EXERCISE DETAILS. If a line of the records holds the word "功能特性", copy it out.

SUPPLIED ENTRIES.
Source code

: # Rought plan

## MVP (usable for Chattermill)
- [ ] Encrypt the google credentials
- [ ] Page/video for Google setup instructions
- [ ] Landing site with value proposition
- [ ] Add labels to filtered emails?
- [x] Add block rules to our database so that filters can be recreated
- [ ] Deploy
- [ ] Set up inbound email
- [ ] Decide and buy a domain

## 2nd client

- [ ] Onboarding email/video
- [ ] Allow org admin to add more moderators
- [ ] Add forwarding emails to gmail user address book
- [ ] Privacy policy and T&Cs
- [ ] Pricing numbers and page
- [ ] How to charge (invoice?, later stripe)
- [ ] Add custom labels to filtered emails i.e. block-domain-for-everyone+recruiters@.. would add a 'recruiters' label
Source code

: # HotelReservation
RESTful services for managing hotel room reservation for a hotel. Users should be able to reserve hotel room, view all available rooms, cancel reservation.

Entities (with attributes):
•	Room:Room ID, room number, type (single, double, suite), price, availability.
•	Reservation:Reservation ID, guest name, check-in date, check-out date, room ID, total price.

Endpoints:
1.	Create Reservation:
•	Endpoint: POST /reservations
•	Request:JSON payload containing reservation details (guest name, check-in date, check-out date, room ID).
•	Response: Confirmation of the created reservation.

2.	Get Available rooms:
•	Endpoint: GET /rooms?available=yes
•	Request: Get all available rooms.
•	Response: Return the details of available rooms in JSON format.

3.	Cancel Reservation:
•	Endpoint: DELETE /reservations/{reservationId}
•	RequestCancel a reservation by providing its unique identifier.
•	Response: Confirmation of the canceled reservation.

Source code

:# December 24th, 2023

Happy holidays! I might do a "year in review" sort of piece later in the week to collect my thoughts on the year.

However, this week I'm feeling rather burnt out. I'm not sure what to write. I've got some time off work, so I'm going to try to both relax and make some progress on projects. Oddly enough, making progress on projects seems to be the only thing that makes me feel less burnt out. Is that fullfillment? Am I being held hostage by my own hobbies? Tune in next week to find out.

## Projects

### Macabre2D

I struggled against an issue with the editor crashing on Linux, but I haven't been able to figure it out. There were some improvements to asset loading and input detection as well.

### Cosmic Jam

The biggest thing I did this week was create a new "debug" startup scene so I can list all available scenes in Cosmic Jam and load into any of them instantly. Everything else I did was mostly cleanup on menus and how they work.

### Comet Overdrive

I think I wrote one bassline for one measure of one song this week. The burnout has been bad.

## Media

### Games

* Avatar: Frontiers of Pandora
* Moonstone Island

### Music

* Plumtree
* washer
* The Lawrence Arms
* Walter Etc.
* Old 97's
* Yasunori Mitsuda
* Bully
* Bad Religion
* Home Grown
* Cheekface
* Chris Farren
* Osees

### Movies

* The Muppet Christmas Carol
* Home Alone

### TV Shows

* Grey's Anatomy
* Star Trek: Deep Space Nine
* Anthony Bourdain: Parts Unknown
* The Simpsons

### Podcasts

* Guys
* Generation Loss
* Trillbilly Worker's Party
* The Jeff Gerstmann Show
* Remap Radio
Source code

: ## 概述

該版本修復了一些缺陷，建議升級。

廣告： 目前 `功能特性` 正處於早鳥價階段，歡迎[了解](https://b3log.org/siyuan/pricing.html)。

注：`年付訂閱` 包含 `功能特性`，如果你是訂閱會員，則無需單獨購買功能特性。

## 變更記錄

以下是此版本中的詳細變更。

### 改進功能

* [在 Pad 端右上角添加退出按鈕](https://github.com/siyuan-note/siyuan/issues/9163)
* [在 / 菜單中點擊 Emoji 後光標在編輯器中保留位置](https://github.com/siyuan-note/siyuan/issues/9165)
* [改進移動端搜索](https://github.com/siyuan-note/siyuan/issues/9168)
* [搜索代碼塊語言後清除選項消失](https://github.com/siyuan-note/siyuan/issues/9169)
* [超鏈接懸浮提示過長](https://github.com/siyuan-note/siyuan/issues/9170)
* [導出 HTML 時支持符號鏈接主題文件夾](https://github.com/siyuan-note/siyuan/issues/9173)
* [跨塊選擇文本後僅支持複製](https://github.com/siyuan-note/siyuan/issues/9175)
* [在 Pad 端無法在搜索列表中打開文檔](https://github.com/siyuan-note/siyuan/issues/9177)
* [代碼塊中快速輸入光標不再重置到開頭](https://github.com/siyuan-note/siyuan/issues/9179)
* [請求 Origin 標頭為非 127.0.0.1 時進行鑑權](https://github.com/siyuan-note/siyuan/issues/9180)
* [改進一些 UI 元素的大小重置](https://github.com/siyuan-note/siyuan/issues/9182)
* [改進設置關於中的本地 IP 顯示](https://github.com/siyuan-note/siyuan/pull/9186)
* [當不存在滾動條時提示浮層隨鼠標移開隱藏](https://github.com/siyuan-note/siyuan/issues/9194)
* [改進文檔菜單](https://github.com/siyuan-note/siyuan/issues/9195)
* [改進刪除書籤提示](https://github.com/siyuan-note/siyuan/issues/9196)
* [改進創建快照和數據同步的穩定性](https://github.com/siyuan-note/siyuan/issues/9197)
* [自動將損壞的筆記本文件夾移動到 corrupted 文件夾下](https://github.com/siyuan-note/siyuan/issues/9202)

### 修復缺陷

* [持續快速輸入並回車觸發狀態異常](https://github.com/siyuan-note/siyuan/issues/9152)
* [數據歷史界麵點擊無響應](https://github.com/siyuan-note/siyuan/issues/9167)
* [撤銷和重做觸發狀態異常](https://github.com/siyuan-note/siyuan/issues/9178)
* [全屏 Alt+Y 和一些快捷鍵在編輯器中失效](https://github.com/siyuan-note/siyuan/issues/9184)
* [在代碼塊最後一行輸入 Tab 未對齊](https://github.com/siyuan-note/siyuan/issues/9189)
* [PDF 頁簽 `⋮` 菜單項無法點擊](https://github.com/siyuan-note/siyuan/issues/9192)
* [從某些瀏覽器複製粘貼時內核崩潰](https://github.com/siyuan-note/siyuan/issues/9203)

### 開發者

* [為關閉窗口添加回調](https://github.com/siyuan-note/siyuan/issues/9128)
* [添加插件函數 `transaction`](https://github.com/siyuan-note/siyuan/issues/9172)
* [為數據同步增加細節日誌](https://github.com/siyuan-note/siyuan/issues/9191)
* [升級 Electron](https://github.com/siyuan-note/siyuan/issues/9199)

EXERCISE OUTPUT.
廣告： 目前 `功能特性` 正處於早鳥價階段，歡迎[了解](https://b3log.org/siyuan/pricing.html)。
注：`年付訂閱` 包含 `功能特性`，如果你是訂閱會員，則無需單獨購買功能特性。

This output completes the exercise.